これだけだと分かりにくいのでもう1商品比較してみましょう。
防災用品としても人気の「アイリスオーヤマ 517106 手回し充電ラジオライト JTL-29」は、USB・ソーラー・手回しの3種類の方法で充電できるラジオライトです。
明るさは80ルーメンと、KTCの充電式LEDハンドライトと比べると、低い数値です。災害時の利用を考えると、光量を確保するよりも、いかに少ない充電量で光を照らすかに重きを置いた機種だといえます。
この2機種を見比べると、用途によって必要な「明るさ」が異なるというのがよく分かりますね。
作業灯(ワークライト)編
ご好評につき、完売いたしました。
作業灯も、用途によって必要な明るさが大きく異なります。「GENTOS(ジェントス)GANZ ガンツ LEDワークライト GZ-306 」は、3色調色&5段階調光が可能な作業灯です。
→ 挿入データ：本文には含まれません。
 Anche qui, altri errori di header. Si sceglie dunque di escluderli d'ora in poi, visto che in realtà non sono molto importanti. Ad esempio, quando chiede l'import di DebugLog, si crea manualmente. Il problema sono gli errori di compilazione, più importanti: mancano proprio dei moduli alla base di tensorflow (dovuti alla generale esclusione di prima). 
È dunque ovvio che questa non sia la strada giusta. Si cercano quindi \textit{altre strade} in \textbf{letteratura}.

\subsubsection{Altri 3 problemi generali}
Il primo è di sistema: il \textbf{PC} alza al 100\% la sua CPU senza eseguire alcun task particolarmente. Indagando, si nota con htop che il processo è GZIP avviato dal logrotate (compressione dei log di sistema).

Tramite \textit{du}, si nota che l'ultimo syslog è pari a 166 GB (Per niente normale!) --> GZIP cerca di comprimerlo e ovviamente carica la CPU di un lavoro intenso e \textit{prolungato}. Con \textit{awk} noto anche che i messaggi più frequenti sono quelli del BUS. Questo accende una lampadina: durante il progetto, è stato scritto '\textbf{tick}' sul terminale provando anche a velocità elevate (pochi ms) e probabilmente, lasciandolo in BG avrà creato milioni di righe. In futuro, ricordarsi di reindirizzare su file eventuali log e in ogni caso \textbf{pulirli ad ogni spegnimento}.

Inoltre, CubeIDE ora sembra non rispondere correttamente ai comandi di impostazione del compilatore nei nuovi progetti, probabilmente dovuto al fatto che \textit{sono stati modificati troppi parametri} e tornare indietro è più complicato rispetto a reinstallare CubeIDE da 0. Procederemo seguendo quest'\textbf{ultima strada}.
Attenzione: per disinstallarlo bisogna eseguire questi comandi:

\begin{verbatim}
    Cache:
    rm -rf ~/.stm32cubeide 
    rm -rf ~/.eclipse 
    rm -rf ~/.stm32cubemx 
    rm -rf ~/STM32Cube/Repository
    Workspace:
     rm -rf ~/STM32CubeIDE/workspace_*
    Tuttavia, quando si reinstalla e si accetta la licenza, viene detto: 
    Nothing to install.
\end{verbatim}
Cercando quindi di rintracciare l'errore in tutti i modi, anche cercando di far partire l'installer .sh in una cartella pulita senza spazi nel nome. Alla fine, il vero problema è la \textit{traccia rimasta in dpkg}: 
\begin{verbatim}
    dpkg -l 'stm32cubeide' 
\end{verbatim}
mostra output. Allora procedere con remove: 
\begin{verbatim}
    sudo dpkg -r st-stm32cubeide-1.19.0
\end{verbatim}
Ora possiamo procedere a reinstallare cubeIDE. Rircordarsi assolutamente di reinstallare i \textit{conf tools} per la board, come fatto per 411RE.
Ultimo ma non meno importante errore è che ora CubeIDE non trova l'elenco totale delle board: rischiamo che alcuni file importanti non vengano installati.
昼白色・暖色・白色と3パターンに切り替えできるので、作業時間に合わせて最適な色温度を選ぶことができます。
明るさは、最大1100ルーメン。充電の度合いにかかわらず、一定の明るさをキープできるので、防災用品としても使いやすい機種といえるでしょう。モバイルバッテリーとしても使えるので、1家に1台あると安心ですね。
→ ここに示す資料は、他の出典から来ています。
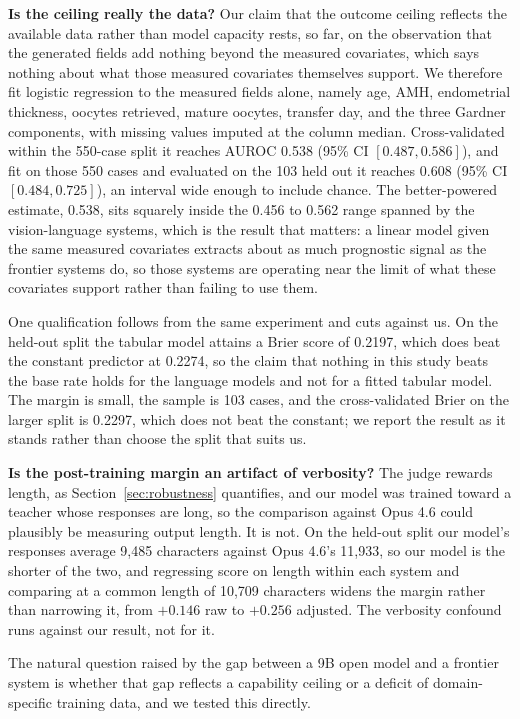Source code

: \textbf{Is the ceiling really the data?} Our claim that the outcome ceiling
reflects the available data rather than model capacity rests, so far, on the
observation that the generated fields add nothing beyond the measured covariates,
which says nothing about what those measured covariates themselves support. We therefore fit logistic regression to the
measured fields alone, namely age, AMH, endometrial thickness, oocytes retrieved,
mature oocytes, transfer day, and the three Gardner components, with missing
values imputed at the column median. Cross-validated within the 550-case split it
reaches AUROC 0.538 (95\% CI $[0.487, 0.586]$), and fit on those 550 cases and
evaluated on the 103 held out it reaches 0.608 (95\% CI $[0.484, 0.725]$), an
interval wide enough to include chance. The better-powered estimate, 0.538, sits
squarely inside the 0.456 to 0.562 range spanned by the vision-language systems,
which is the result that matters: a linear model given the same measured
covariates extracts about as much prognostic signal as the frontier systems do,
so those systems are operating near the limit of what these covariates support
rather than failing to use them.

One qualification follows from the same experiment and cuts against us. On the
held-out split the tabular model attains a Brier score of 0.2197, which does beat
the constant predictor at 0.2274, so the claim that nothing in this study beats
the base rate holds for the language models and not for a fitted tabular model.
The margin is small, the sample is 103 cases, and the cross-validated Brier on
the larger split is 0.2297, which does not beat the constant; we report the
result as it stands rather than choose the split that suits us.

\textbf{Is the post-training margin an artifact of verbosity?} The judge rewards
length, as Section~\ref{sec:robustness} quantifies, and our model was trained
toward a teacher whose responses are long, so the comparison against Opus 4.6
could plausibly be measuring output length. It is not. On the held-out split our
model's responses average 9,485 characters against Opus 4.6's 11,933, so our
model is the shorter of the two, and regressing score on length within each
system and comparing at a common length of 10,709 characters widens the margin
rather than narrowing it, from $+0.146$ raw to $+0.256$ adjusted. The verbosity
confound runs against our result, not for it.

The natural question raised by the gap between a 9B open model and a frontier
system is whether that gap reflects a capability ceiling or a deficit of
domain-specific training data, and we tested this directly.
同じ作業灯でも、「KTC 充電式LEDフロアライトS AL812S」はまた違った強みがある商品です。
弱・中・小の3パターンで光の量を調整でき、最大ルーメンが700lm。これだけ見ると、GENTOS(ジェントス)GANZ ガンツ LEDワークライトよりも暗く感じますが、この商品の場合は、ライト部を360度回転させることができ、30°ごとに角度を調整して固定できるというメリットがあります。
そのため、作業環境に応じて照射角度を細かく調整できるため、光源の明るさを逃さずに、狙ったスポットに当てることができるのです。
まとめ
エヒメマシンのLEDライト各種を見ても分かる通り、光の明るさを示す数値としては「ルーメン」が最もよく使われています。しかし、ルーメンの値だけで判断すると、予想していたほど明るくなかったり、用途に合わず使いづらいこともあります。
今回紹介した専門用語の知識やLEDライト選びのポイントを参考に、ぜひ最適なライトを検討してみてくださいね。